#### What is needed:
Look through the data below and show every line that includes "matching".

(Items from a data source)
┌──
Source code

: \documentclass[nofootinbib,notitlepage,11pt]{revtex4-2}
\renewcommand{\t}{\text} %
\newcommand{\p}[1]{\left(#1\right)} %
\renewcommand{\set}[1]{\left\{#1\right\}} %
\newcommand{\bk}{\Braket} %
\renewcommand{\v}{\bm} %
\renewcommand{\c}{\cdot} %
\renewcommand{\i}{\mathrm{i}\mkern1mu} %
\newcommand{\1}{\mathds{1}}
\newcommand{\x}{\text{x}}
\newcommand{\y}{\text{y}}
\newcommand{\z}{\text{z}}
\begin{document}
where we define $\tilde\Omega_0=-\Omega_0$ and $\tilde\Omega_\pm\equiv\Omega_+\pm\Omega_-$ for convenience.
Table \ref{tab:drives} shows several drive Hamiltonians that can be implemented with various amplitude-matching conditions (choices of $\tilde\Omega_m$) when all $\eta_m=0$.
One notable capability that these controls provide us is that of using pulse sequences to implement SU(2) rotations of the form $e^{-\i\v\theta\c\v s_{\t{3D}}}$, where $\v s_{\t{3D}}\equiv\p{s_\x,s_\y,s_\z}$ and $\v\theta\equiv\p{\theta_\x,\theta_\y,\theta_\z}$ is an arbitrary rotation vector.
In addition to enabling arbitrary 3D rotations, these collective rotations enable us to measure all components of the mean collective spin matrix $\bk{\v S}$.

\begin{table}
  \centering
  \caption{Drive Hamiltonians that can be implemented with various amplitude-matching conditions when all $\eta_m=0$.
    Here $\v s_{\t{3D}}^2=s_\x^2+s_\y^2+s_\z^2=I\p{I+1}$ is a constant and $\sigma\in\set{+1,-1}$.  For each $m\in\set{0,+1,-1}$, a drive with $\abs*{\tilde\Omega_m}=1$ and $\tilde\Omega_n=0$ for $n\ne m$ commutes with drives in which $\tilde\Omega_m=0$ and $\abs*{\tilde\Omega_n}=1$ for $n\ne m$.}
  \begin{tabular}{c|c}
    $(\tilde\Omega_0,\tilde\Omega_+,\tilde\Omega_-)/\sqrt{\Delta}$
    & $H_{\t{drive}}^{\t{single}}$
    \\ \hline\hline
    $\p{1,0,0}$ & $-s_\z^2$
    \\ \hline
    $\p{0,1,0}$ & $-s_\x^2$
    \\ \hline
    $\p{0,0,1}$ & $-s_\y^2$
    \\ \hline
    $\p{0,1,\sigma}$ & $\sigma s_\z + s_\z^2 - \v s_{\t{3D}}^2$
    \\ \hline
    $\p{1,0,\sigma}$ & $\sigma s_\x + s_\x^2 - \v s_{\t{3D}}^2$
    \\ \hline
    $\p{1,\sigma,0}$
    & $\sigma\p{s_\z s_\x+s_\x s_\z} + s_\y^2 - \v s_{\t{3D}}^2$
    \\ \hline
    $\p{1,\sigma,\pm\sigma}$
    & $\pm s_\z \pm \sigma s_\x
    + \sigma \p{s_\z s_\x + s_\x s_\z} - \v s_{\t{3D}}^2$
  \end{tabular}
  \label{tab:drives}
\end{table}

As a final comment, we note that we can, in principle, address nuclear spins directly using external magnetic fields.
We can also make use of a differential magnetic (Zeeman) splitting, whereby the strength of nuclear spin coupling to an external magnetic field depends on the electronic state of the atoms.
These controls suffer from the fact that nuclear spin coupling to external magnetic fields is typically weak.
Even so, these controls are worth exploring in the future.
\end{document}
└──
#### Solution for this task:
Table \ref{tab:drives} shows several drive Hamiltonians that can be implemented with various amplitude-matching conditions (choices of $\tilde\Omega_m$) when all $\eta_m=0$.
  \caption{Drive Hamiltonians that can be implemented with various amplitude-matching conditions when all $\eta_m=0$.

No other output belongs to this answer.